@Jetson YOLO: Downloads Applications

· 2 min read

Before building the actual YOLO environment, install the two tools that make the rest of the workflow manageable: Anaconda for Python environment management and Visual Studio Code for editing and running code.

Anaconda

Anaconda ships with conda, which is the part that matters most here. On Jetson, isolated environments are especially useful because Python, PyTorch, TensorRT, and ARM-specific dependencies have to stay aligned.

Conda helps with:

  • package and dependency management
  • creating isolated Python environments
  • switching between base and project-specific interpreters

Install Anaconda

Go to the official download page: Anaconda

For Jetson Orin Nano, choose the ARM64 installer, for example:

  • 64-Bit (AWS Graviton2 / ARM64) Installer

Then install it from the terminal:

cd ~/Downloads
bash Anaconda3-xxxx-Linux-aarch64.sh

During installation:

  • press Enter to read the license
  • type yes to agree
  • keep the default install path unless you have a reason not to
  • type yes when asked whether to initialize conda

Reboot afterward:

reboot

Visual Studio Code

VS Code is a good fit for Jetson because it stays useful without being as heavy as a full IDE.

On Jetson Orin Nano, I do not recommend starting with large IDEs like PyCharm if your goal is lightweight local inference work. They can consume memory that is better left to the actual model runtime.

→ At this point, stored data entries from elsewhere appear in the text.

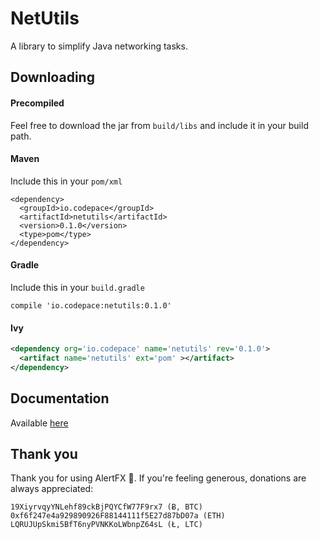 # NetUtils
A library to simplify Java networking tasks.

## Downloading

#### Precompiled
Feel free to download the jar from `build/libs` and include it in your build path.

#### Maven
Include this in your `pom/xml`

```$xml
<dependency>
  <groupId>io.codepace</groupId>
  <artifactId>netutils</artifactId>
  <version>0.1.0</version>
  <type>pom</type>
</dependency>
```

#### Gradle
Include this in your `build.gradle`
```
compile 'io.codepace:netutils:0.1.0'
```

#### Ivy
```xml
<dependency org='io.codepace' name='netutils' rev='0.1.0'>
  <artifact name='netutils' ext='pom' ></artifact>
</dependency>
```

## Documentation
Available [here](codepace-hq.github.io/NetUtils)

## Thank you

Thank you for using AlertFX 👏.
If you're feeling generous, donations are always appreciated:

```
19XiyrvqyYNLehf89ckBjPQYCfW77F9rx7 (Ƀ, BTC)
0xf6f247e4a929890926F88144111f5E27d87bD07a (ETH)
LQRUJUpSkmi5BfT6nyPVNKKoLWbnpZ64sL (Ł, LTC)
```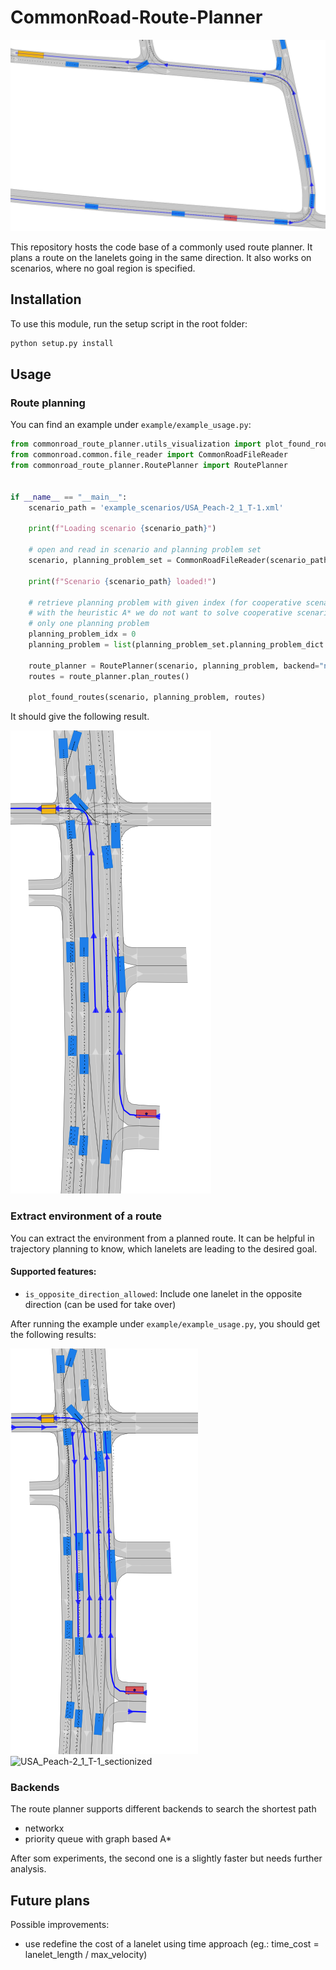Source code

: # CommonRoad-Route-Planner

![DEU_Gar-3_2_T-1](doc/res/DEU_Gar-3_2_T-1.png "DEU_Gar-3_2_T-1") 

This repository hosts the code base of a commonly used route planner.
It plans a route on the lanelets going in the same direction.
It also works on scenarios, where no goal region is specified.

## Installation

To use this module, run the setup script in the root folder:

```bash
python setup.py install
```

## Usage

### Route planning

You can find an example under `example/example_usage.py`:
```python
from commonroad_route_planner.utils_visualization import plot_found_routes
from commonroad.common.file_reader import CommonRoadFileReader
from commonroad_route_planner.RoutePlanner import RoutePlanner


if __name__ == "__main__":
    scenario_path = 'example_scenarios/USA_Peach-2_1_T-1.xml'

    print(f"Loading scenario {scenario_path}")

    # open and read in scenario and planning problem set
    scenario, planning_problem_set = CommonRoadFileReader(scenario_path).open()

    print(f"Scenario {scenario_path} loaded!")

    # retrieve planning problem with given index (for cooperative scenario:0, 1, 2, ..., otherwise: 0)
    # with the heuristic A* we do not want to solve cooperative scenarios so in all cases we will have
    # only one planning problem
    planning_problem_idx = 0
    planning_problem = list(planning_problem_set.planning_problem_dict.values())[planning_problem_idx]

    route_planner = RoutePlanner(scenario, planning_problem, backend="networkx")
    routes = route_planner.plan_routes()

    plot_found_routes(scenario, planning_problem, routes)
```

It should give the following result.

![USA_Peach-2_1_T-1](doc/res/USA_Peach-2_1_T-1.png "USA_Peach-2_1_T-1")

### Extract environment of a route

You can extract the environment from a planned route. It can be helpful in trajectory planning to know, which lanelets are leading to the desired goal.

#### Supported features:
* `is_opposite_direction_allowed`: Include one lanelet in the opposite direction (can be used for take over)

After running the example under `example/example_usage.py`, you should get the following results:

![USA_Peach-2_1_T-1_sectionized_opposite](doc/res/USA_Peach-2_1_T-1_sectionized_opposite.png "USA_Peach-2_1_T-1_sectionized_opposite")
![USA_Peach-2_1_T-1_sectionized](doc/res/USA_Peach-2_1_T-1_sectionized.png "USA_Peach-2_1_T-1_sectionized")

### Backends
The route planner supports different backends to search the shortest path
* networkx
* priority queue with graph based A*

After som experiments, the second one is a slightly faster but needs further analysis.


## Future plans

Possible improvements:
* use redefine the cost of a lanelet using time approach (eg.: time_cost = lanelet_length / max_velocity)
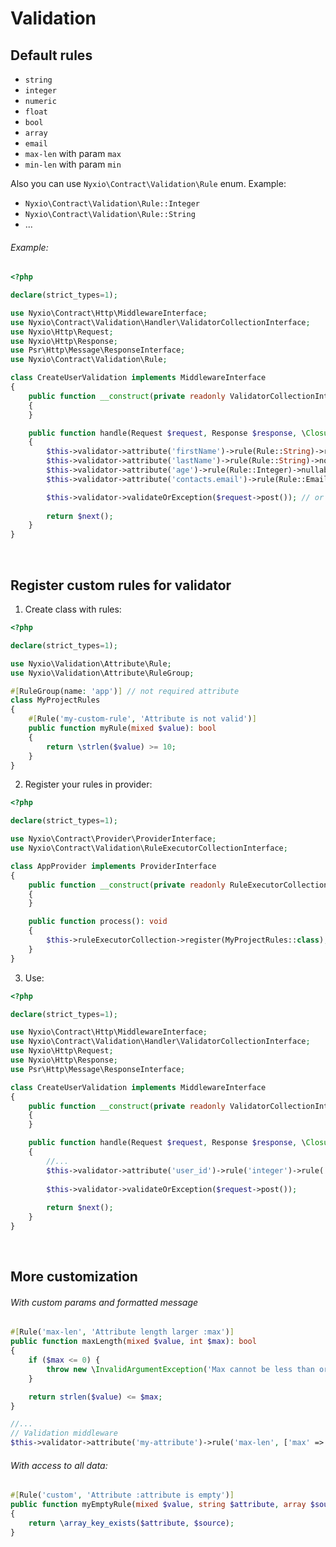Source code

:# Validation

## Default rules
- `string`
- `integer`
- `numeric`
- `float`
- `bool`
- `array`
- `email`
- `max-len` with param `max`
- `min-len` with param `min`

Also you can use `Nyxio\Contract\Validation\Rule` enum.
Example:
- `Nyxio\Contract\Validation\Rule::Integer`
- `Nyxio\Contract\Validation\Rule::String`
- ...


###### Example:
```php
<?php

declare(strict_types=1);

use Nyxio\Contract\Http\MiddlewareInterface;
use Nyxio\Contract\Validation\Handler\ValidatorCollectionInterface;
use Nyxio\Http\Request;
use Nyxio\Http\Response;
use Psr\Http\Message\ResponseInterface;
use Nyxio\Contract\Validation\Rule;

class CreateUserValidation implements MiddlewareInterface
{
    public function __construct(private readonly ValidatorCollectionInterface $validator)
    {
    }

    public function handle(Request $request, Response $response, \Closure $next): ResponseInterface
    {
        $this->validator->attribute('firstName')->rule(Rule::String)->rule(Rule::MinLength, ['min' => 3])->notAllowsEmpty('Empty firstname!')->notNullable();
        $this->validator->attribute('lastName')->rule(Rule::String)->notAllowsEmpty('Empty firstname!')->notNullable();
        $this->validator->attribute('age')->rule(Rule::Integer)->nullable()->required();
        $this->validator->attribute('contacts.email')->rule(Rule::Email)->notNullable()->notAllowsEmpty('Empty email!');

        $this->validator->validateOrException($request->post()); // or  $this->validator->getErrors($request->post());
        
        return $next();
    }
}

```
<br>


## Register custom rules for validator
1. Create class with rules:
```php
<?php

declare(strict_types=1);

use Nyxio\Validation\Attribute\Rule;
use Nyxio\Validation\Attribute\RuleGroup;

#[RuleGroup(name: 'app')] // not required attribute
class MyProjectRules
{
    #[Rule('my-custom-rule', 'Attribute is not valid')]
    public function myRule(mixed $value): bool
    {
        return \strlen($value) >= 10;
    }
}
```
2. Register your rules in provider:
```php
<?php

declare(strict_types=1);

use Nyxio\Contract\Provider\ProviderInterface;
use Nyxio\Contract\Validation\RuleExecutorCollectionInterface;

class AppProvider implements ProviderInterface
{
    public function __construct(private readonly RuleExecutorCollectionInterface $ruleExecutorCollection)
    {
    }

    public function process(): void
    {
        $this->ruleExecutorCollection->register(MyProjectRules::class);
    }
}
```
3. Use:
```php
<?php

declare(strict_types=1);

use Nyxio\Contract\Http\MiddlewareInterface;
use Nyxio\Contract\Validation\Handler\ValidatorCollectionInterface;
use Nyxio\Http\Request;
use Nyxio\Http\Response;
use Psr\Http\Message\ResponseInterface;

class CreateUserValidation implements MiddlewareInterface
{
    public function __construct(private readonly ValidatorCollectionInterface $validator)
    {
    }

    public function handle(Request $request, Response $response, \Closure $next): ResponseInterface
    {
        //...
        $this->validator->attribute('user_id')->rule('integer')->rule('app.my-custom-rule');
        
        $this->validator->validateOrException($request->post());
        
        return $next();
    }
}

```

<br>

## More customization

###### With custom params and formatted message
```php
#[Rule('max-len', 'Attribute length larger :max')]
public function maxLength(mixed $value, int $max): bool
{
    if ($max <= 0) {
        throw new \InvalidArgumentException('Max cannot be less than or equal to zero');
    }

    return strlen($value) <= $max;
}
```
```php
//...
// Validation middleware
$this->validator->attribute('my-attribute')->rule('max-len', ['max' => 5]);
```


###### With access to all data:
```php
#[Rule('custom', 'Attribute :attribute is empty')]
public function myEmptyRule(mixed $value, string $attribute, array $source): bool
{
    return \array_key_exists($attribute, $source);
}
```
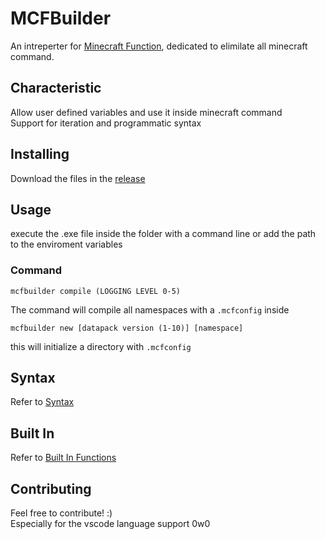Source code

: # MCFBuilder
An intreperter for [Minecraft Function](https://minecraft.fandom.com/wiki/Function_(Java_Edition)), dedicated to elimilate all minecraft command.
## Characteristic
Allow user defined variables and use it inside minecraft command<br/>
Support for iteration and programmatic syntax
## Installing
Download the files in the [release](https://github.com/bdke/MCFuntionBuilder/releases)
## Usage
execute the .exe file inside the folder with a command line or add the path to the enviroment variables
### Command
```
mcfbuilder compile (LOGGING LEVEL 0-5) 
```
The command will compile all namespaces with a `.mcfconfig` inside
```
mcfbuilder new [datapack version (1-10)] [namespace]
```
this will initialize a directory with `.mcfconfig`
## Syntax
Refer to [Syntax]()
## Built In
Refer to [Built In Functions]()

## Contributing
Feel free to contribute! :)<br/>
Especially for the vscode language support 0w0




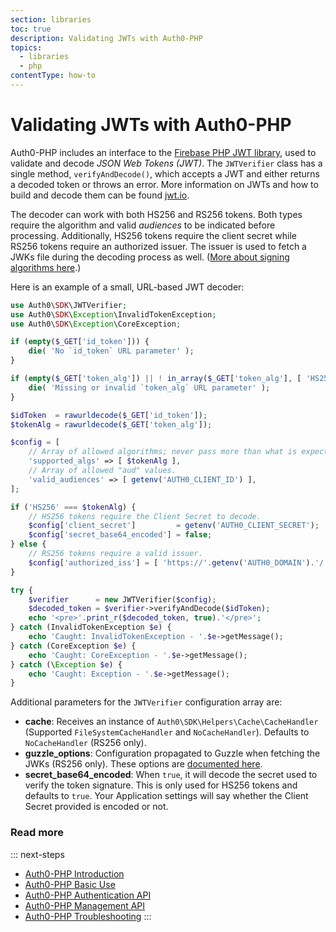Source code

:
 ```yaml
---
section: libraries
toc: true
description: Validating JWTs with Auth0-PHP
topics:
  - libraries
  - php
contentType: how-to
---
```


# Validating JWTs with Auth0-PHP

Auth0-PHP includes an interface to the [Firebase PHP JWT library](https://github.com/firebase/php-jwt), used to validate and decode <dfn data-key="json-web-token">JSON Web Tokens (JWT)</dfn>. The `JWTVerifier` class has a single method, `verifyAndDecode()`, which accepts a JWT and either returns a decoded token or throws an error. More information on JWTs and how to build and decode them can be found [jwt.io](https://jwt.io/).

The decoder can work with both HS256 and RS256 tokens. Both types require the algorithm and valid <dfn data-key="audience">audiences</dfn> to be indicated before processing. Additionally, HS256 tokens require the client secret while RS256 tokens require an authorized issuer. The issuer is used to fetch a JWKs file during the decoding process as well. ([More about signing algorithms here](https://auth0.com/blog/navigating-rs256-and-jwks/).)

Here is an example of a small, URL-based JWT decoder:

```php
use Auth0\SDK\JWTVerifier;
use Auth0\SDK\Exception\InvalidTokenException;
use Auth0\SDK\Exception\CoreException;

if (empty($_GET['id_token'])) {
    die( 'No `id_token` URL parameter' );
}

if (empty($_GET['token_alg']) || ! in_array($_GET['token_alg'], [ 'HS256', 'RS256' ])) {
    die( 'Missing or invalid `token_alg` URL parameter' );
}

$idToken  = rawurldecode($_GET['id_token']);
$tokenAlg = rawurldecode($_GET['token_alg']);

$config = [
    // Array of allowed algorithms; never pass more than what is expected.
    'supported_algs' => [ $tokenAlg ],
    // Array of allowed "aud" values.
    'valid_audiences' => [ getenv('AUTH0_CLIENT_ID') ],
];

if ('HS256' === $tokenAlg) {
    // HS256 tokens require the Client Secret to decode.
    $config['client_secret']         = getenv('AUTH0_CLIENT_SECRET');
    $config['secret_base64_encoded'] = false;
} else {
    // RS256 tokens require a valid issuer.
    $config['authorized_iss'] = [ 'https://'.getenv('AUTH0_DOMAIN').'/' ];
}

try {
    $verifier      = new JWTVerifier($config);
    $decoded_token = $verifier->verifyAndDecode($idToken);
    echo '<pre>'.print_r($decoded_token, true).'</pre>';
} catch (InvalidTokenException $e) {
    echo 'Caught: InvalidTokenException - '.$e->getMessage();
} catch (CoreException $e) {
    echo 'Caught: CoreException - '.$e->getMessage();
} catch (\Exception $e) {
    echo 'Caught: Exception - '.$e->getMessage();
}
```

Additional parameters for the `JWTVerifier` configuration array are:

- **cache**: Receives an instance of `Auth0\SDK\Helpers\Cache\CacheHandler` (Supported `FileSystemCacheHandler` and `NoCacheHandler`). Defaults to `NoCacheHandler` (RS256 only).
- **guzzle_options**: Configuration propagated to Guzzle when fetching the JWKs (RS256 only). These options are [documented here](http://docs.guzzlephp.org/en/stable/request-options.html).
- **secret\_base64\_encoded**: When `true`, it will decode the secret used to verify the token signature. This is only used for HS256 tokens and defaults to `true`. Your Application settings will say whether the Client Secret provided is encoded or not.

### Read more

::: next-steps
* [Auth0-PHP Introduction](/libraries/auth0-php)
* [Auth0-PHP Basic Use](/libraries/auth0-php/basic-use)
* [Auth0-PHP Authentication API](/libraries/auth0-php/authentication-api)
* [Auth0-PHP Management API](/libraries/auth0-php/management-api)
* [Auth0-PHP Troubleshooting](/libraries/auth0-php/troubleshooting)
:::

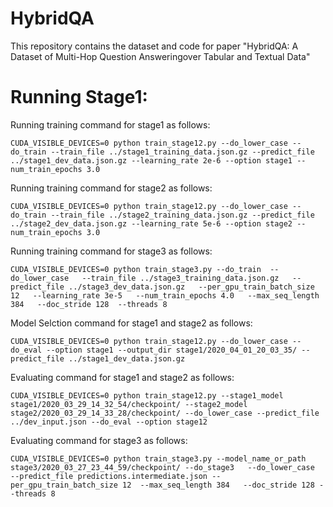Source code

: # HybridQA
This repository contains the dataset and code for paper "HybridQA: A Dataset of Multi-Hop Question Answeringover Tabular and Textual Data"


# Running Stage1:
Running training command for stage1 as follows:

```
CUDA_VISIBLE_DEVICES=0 python train_stage12.py --do_lower_case --do_train --train_file ../stage1_training_data.json.gz --predict_file ../stage1_dev_data.json.gz --learning_rate 2e-6 --option stage1 --num_train_epochs 3.0
```

Running training command for stage2 as follows:
```
CUDA_VISIBLE_DEVICES=0 python train_stage12.py --do_lower_case --do_train --train_file ../stage2_training_data.json.gz --predict_file ../stage2_dev_data.json.gz --learning_rate 5e-6 --option stage2 --num_train_epochs 3.0
```

Running training command for stage3 as follows:
```
CUDA_VISIBLE_DEVICES=0 python train_stage3.py --do_train  --do_lower_case   --train_file ../stage3_training_data.json.gz   --predict_file ../stage3_dev_data.json.gz   --per_gpu_train_batch_size 12   --learning_rate 3e-5   --num_train_epochs 4.0   --max_seq_length 384   --doc_stride 128  --threads 8
```

Model Selction command for stage1 and stage2 as follows:
```
CUDA_VISIBLE_DEVICES=0 python train_stage12.py --do_lower_case --do_eval --option stage1 --output_dir stage1/2020_04_01_20_03_35/ --predict_file ../stage1_dev_data.json.gz
```

Evaluating command for stage1 and stage2 as follows:
```
CUDA_VISIBLE_DEVICES=0 python train_stage12.py --stage1_model stage1/2020_03_29_14_32_54/checkpoint/ --stage2_model stage2/2020_03_29_14_33_28/checkpoint/ --do_lower_case --predict_file ../dev_input.json --do_eval --option stage12
```

Evaluating command for stage3 as follows:
```
CUDA_VISIBLE_DEVICES=0 python train_stage3.py --model_name_or_path stage3/2020_03_27_23_44_59/checkpoint/ --do_stage3   --do_lower_case  --predict_file predictions.intermediate.json --per_gpu_train_batch_size 12  --max_seq_length 384   --doc_stride 128 --threads 8
```
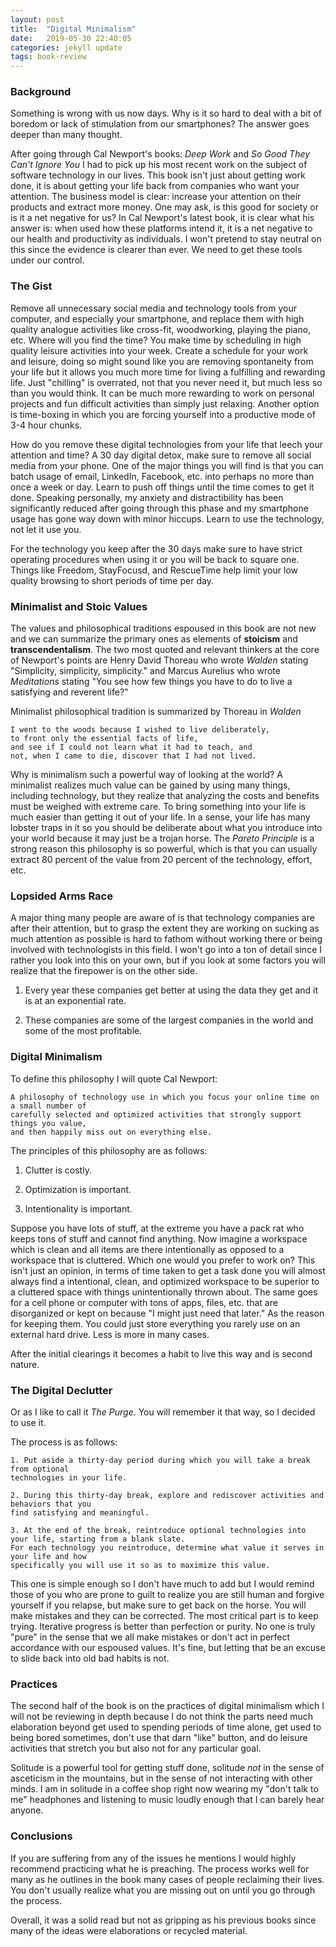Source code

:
 ```yaml
---
layout: post
title:  "Digital Minimalism"
date:   2019-05-30 22:40:05
categories: jekyll update
tags: book-review
---
```


### Background

Something is wrong with us now days. Why is it so hard to deal with a bit of boredom or
lack of stimulation from our smartphones? The answer goes deeper than many thought.

After going through Cal Newport's
books: _Deep Work_ and _So Good They Can't Ignore You_ I had to pick up his most
recent work on the subject of software technology in our lives.
This book isn't just about getting work done, it is about getting your life
back from companies who want your attention. The business model is clear: increase
your attention on their products and extract more money. One may ask, is this good for
society or is it a net negative for us? In Cal Newport's latest book, it is
clear what his answer is: when used how these platforms intend it, it is a net negative
to our health and productivity as individuals. I won't pretend to stay neutral on this
since the evidence is clearer than ever. We need to get these tools under our
control.

### The Gist

Remove all unnecessary social media and technology tools from your computer, and especially
your smartphone, and replace them with high quality analogue activities like cross-fit, woodworking,
playing the piano, etc. Where will you find the time? You make time by scheduling in
high quality leisure activities into your week. Create a schedule for your work and leisure,
doing so might sound like you are removing spontaneity from your life but it allows you
much more time for living a fulfilling and rewarding life. Just "chilling" is
overrated, not that you never need it, but much less so than you would think. It
can be much more rewarding to work on personal projects and fun difficult activities than
simply just relaxing. Another option is time-boxing in which you are forcing yourself
into a productive mode of 3-4 hour chunks.

How do you remove these digital technologies from your life that leech your attention
and time? A 30 day digital detox, make sure to remove all social media from your phone.
One of the major things you will find is that you can batch usage of email, LinkedIn, Facebook, etc.
into perhaps no more than once a week or day. Learn to push off things until the time comes
to get it done. Speaking personally, my anxiety and distractibility
has been significantly reduced after going through this phase and my smartphone usage has
gone way down with minor hiccups. Learn to use the technology, not let it use you.

For the technology you keep after the 30 days make sure to have strict operating procedures
when using it or you will be back to square one. Things like Freedom, StayFocusd, and RescueTime
help limit your low quality browsing to short periods of time per day.


### Minimalist and Stoic Values

The values and philosophical traditions espoused in this book are not new and
we can summarize the primary ones as elements of <b>stoicism</b> and <b>transcendentalism</b>. The two
most quoted and relevant thinkers at the core of Newport's points
are Henry David Thoreau who wrote _Walden_ stating "Simplicity, simplicity, simplicity." and Marcus Aurelius who wrote _Meditations_ stating "You see how few things you have to do to live a satisfying and reverent life?"

Minimalist philosophical tradition is summarized by Thoreau in _Walden_

    I went to the woods because I wished to live deliberately,
    to front only the essential facts of life,
    and see if I could not learn what it had to teach, and
    not, when I came to die, discover that I had not lived.

Why is minimalism such a powerful way of looking at the world? A minimalist realizes
much value can be gained by using many things, including technology, but they realize
that analyzing the costs and benefits must be weighed with extreme care. To bring something into your
life is much easier than getting it out of your life. In a sense, your life has many
lobster traps in it so you should be deliberate about what you introduce into your
world because it may just be a trojan horse. The _Pareto Principle_ is a strong reason
this philosophy is so powerful, which is that you can usually extract 80 percent of the
value from 20 percent of the technology, effort, etc.


### Lopsided Arms Race

A major thing many people are aware of is that technology companies are after their
attention, but to grasp the extent they are working on sucking as much attention
as possible is hard to fathom without working there or being involved with technologists
in this field. I won't go into a ton of detail since I rather you look into this
on your own, but if you look at some factors you will realize that the firepower is on the other side.

  1. Every year these companies get better at using the data they get and it is at an exponential rate.

  2. These companies are some of the largest companies in the world and some of the most profitable.


### Digital Minimalism

To define this philosophy I will quote Cal Newport:

    A philosophy of technology use in which you focus your online time on a small number of
    carefully selected and optimized activities that strongly support things you value,
    and then happily miss out on everything else.

The principles of this philosophy are as follows:

  1. Clutter is costly.

  2. Optimization is important.

  3. Intentionality is important.

Suppose you have lots of stuff, at the extreme you have a pack rat who keeps tons
of stuff and cannot find anything. Now imagine a workspace which is clean and all
items are there intentionally as opposed to a workspace that is cluttered. Which
one would you prefer to work on? This isn't just an opinion, in terms of time
taken to get a task done you will almost always find a intentional, clean, and
optimized workspace to be superior to a cluttered space with things unintentionally
thrown about. The same goes for a cell phone or computer with tons of apps, files, etc.
that are disorganized or kept on because "I might just need that later." As the
reason for keeping them. You could just store everything you rarely use on an external
hard drive. Less is more in many cases.

After the initial clearings it becomes a habit to live this way and is second nature.

### The Digital Declutter

Or as I like to call it _The Purge_. You will remember it that way, so I decided to use it.

The process is as follows:

    1. Put aside a thirty-day period during which you will take a break from optional
    technologies in your life.

    2. During this thirty-day break, explore and rediscover activities and behaviors that you
    find satisfying and meaningful.

    3. At the end of the break, reintroduce optional technologies into your life, starting from a blank slate.
    For each technology you reintroduce, determine what value it serves in your life and how
    specifically you will use it so as to maximize this value.

This one is simple enough so I don't have much to add but I would remind those of
you who are prone to guilt to realize you are still human and forgive yourself
if you relapse, but make sure to get back on the horse. You will make mistakes and they can be corrected. The most critical part is to keep trying. Iterative
progress is better than perfection or purity. No one is truly "pure" in the sense that
we all make mistakes or don't act in perfect accordance with our espoused values.
It's fine, but letting that be an excuse to slide back into old bad habits is not.

### Practices

The second half of the book is on the practices of digital minimalism which I will not be reviewing
in depth because I do not think the parts need much elaboration beyond get used to spending periods
of time alone, get used to being bored sometimes, don't use that darn "like" button, and
do leisure activities that stretch you but also not for any particular goal.

Solitude is a powerful tool for getting
stuff done, solitude _not_ in the sense of asceticism in the mountains, but in the
sense of not interacting with other minds. I am in solitude in a coffee shop right now
wearing my "don't talk to me" headphones and listening to music loudly enough that I can barely hear anyone.

### Conclusions

If you are suffering from any of
the issues he mentions I would highly recommend practicing what he is preaching.
The process works well for many as he outlines in the book many cases of people
reclaiming their lives. You don't usually realize what you are missing out on until
you go through the process.

Overall, it was a solid read but not as gripping as his previous books since many of the ideas were elaborations or recycled material.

You can still explore alternatives like:

  • NeoVim
  • Sublime Text

But VS Code gives a clean middle ground for this tutorial series.

Install VS Code

Download the ARM64 .deb build from the official page:

VS Code Downloads

Then install it:

cd ~/Downloads
sudo dpkg -i code_xxxx_arm64.deb

Once these two tools are installed, you are ready to create the YOLO-specific conda environment.